> Task instructions
Output all of the data below exactly as given.

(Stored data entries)

****************************************

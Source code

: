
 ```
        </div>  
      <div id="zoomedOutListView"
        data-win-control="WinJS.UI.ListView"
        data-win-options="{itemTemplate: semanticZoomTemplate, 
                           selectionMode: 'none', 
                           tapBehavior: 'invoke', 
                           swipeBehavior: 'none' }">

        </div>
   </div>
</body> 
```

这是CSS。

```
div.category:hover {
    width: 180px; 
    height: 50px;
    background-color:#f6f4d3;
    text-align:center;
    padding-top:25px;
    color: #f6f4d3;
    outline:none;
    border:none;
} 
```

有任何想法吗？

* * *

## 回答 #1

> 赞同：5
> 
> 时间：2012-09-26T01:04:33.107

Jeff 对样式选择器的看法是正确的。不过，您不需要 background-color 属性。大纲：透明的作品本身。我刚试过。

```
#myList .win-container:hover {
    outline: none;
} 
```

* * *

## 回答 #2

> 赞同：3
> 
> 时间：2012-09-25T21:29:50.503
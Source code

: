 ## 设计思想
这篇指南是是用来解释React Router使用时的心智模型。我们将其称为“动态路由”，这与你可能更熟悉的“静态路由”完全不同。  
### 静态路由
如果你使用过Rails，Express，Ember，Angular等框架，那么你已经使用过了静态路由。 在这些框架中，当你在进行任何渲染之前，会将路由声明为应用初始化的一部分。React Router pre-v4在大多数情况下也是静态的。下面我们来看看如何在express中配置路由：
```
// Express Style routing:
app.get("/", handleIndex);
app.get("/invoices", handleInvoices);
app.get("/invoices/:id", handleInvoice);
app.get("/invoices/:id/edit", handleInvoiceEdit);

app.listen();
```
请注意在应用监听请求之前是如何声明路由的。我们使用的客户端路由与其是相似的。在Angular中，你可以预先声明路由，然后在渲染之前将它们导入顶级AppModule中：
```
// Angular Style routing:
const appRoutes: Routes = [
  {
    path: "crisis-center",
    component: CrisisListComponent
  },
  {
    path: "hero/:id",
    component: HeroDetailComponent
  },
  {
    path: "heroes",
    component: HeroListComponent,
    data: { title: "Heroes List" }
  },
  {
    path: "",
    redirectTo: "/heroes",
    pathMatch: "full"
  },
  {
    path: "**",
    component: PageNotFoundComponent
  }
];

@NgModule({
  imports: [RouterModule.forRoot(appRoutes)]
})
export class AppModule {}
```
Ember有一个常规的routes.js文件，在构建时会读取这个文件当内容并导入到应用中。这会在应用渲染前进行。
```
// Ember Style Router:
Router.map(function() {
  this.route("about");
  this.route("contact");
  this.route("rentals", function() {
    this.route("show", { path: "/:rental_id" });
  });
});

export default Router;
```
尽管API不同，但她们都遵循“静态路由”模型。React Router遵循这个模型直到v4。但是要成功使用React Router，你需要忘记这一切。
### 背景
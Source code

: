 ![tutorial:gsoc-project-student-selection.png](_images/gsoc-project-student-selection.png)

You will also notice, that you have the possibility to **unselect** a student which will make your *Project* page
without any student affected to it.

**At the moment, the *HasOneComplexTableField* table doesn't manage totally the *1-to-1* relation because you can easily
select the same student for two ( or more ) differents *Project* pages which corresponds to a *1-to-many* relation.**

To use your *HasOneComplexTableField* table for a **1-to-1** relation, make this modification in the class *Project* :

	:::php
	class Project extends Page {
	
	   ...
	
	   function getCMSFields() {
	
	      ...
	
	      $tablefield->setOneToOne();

****************************************

> Your response
Source code

:
 ```
        </div>  
      <div id="zoomedOutListView"
        data-win-control="WinJS.UI.ListView"
        data-win-options="{itemTemplate: semanticZoomTemplate, 
                           selectionMode: 'none', 
                           tapBehavior: 'invoke', 
                           swipeBehavior: 'none' }">

        </div>
   </div>
</body> 
```

这是CSS。

```
div.category:hover {
    width: 180px; 
    height: 50px;
    background-color:#f6f4d3;
    text-align:center;
    padding-top:25px;
    color: #f6f4d3;
    outline:none;
    border:none;
} 
```

有任何想法吗？

* * *

## 回答 #1

> 赞同：5
> 
> 时间：2012-09-26T01:04:33.107

Jeff 对样式选择器的看法是正确的。不过，您不需要 background-color 属性。大纲：透明的作品本身。我刚试过。

```
#myList .win-container:hover {
    outline: none;
} 
```

* * *

## 回答 #2

> 赞同：3
> 
> 时间：2012-09-25T21:29:50.503
Source code

: ## 设计思想
这篇指南是是用来解释React Router使用时的心智模型。我们将其称为“动态路由”，这与你可能更熟悉的“静态路由”完全不同。  
### 静态路由
如果你使用过Rails，Express，Ember，Angular等框架，那么你已经使用过了静态路由。 在这些框架中，当你在进行任何渲染之前，会将路由声明为应用初始化的一部分。React Router pre-v4在大多数情况下也是静态的。下面我们来看看如何在express中配置路由：
```
// Express Style routing:
app.get("/", handleIndex);
app.get("/invoices", handleInvoices);
app.get("/invoices/:id", handleInvoice);
app.get("/invoices/:id/edit", handleInvoiceEdit);

app.listen();
```
请注意在应用监听请求之前是如何声明路由的。我们使用的客户端路由与其是相似的。在Angular中，你可以预先声明路由，然后在渲染之前将它们导入顶级AppModule中：
```
// Angular Style routing:
const appRoutes: Routes = [
  {
    path: "crisis-center",
    component: CrisisListComponent
  },
  {
    path: "hero/:id",
    component: HeroDetailComponent
  },
  {
    path: "heroes",
    component: HeroListComponent,
    data: { title: "Heroes List" }
  },
  {
    path: "",
    redirectTo: "/heroes",
    pathMatch: "full"
  },
  {
    path: "**",
    component: PageNotFoundComponent
  }
];

@NgModule({
  imports: [RouterModule.forRoot(appRoutes)]
})
export class AppModule {}
```
Ember有一个常规的routes.js文件，在构建时会读取这个文件当内容并导入到应用中。这会在应用渲染前进行。
```
// Ember Style Router:
Router.map(function() {
  this.route("about");
  this.route("contact");
  this.route("rentals", function() {
    this.route("show", { path: "/:rental_id" });
  });
});

export default Router;
```
尽管API不同，但她们都遵循“静态路由”模型。React Router遵循这个模型直到v4。但是要成功使用React Router，你需要忘记这一切。
### 背景
Source code

: ![tutorial:gsoc-project-student-selection.png](_images/gsoc-project-student-selection.png)

You will also notice, that you have the possibility to **unselect** a student which will make your *Project* page
without any student affected to it.

**At the moment, the *HasOneComplexTableField* table doesn't manage totally the *1-to-1* relation because you can easily
select the same student for two ( or more ) differents *Project* pages which corresponds to a *1-to-many* relation.**

To use your *HasOneComplexTableField* table for a **1-to-1** relation, make this modification in the class *Project* :

	:::php
	class Project extends Page {
	
	   ...
	
	   function getCMSFields() {
	
	      ...
	
	      $tablefield->setOneToOne();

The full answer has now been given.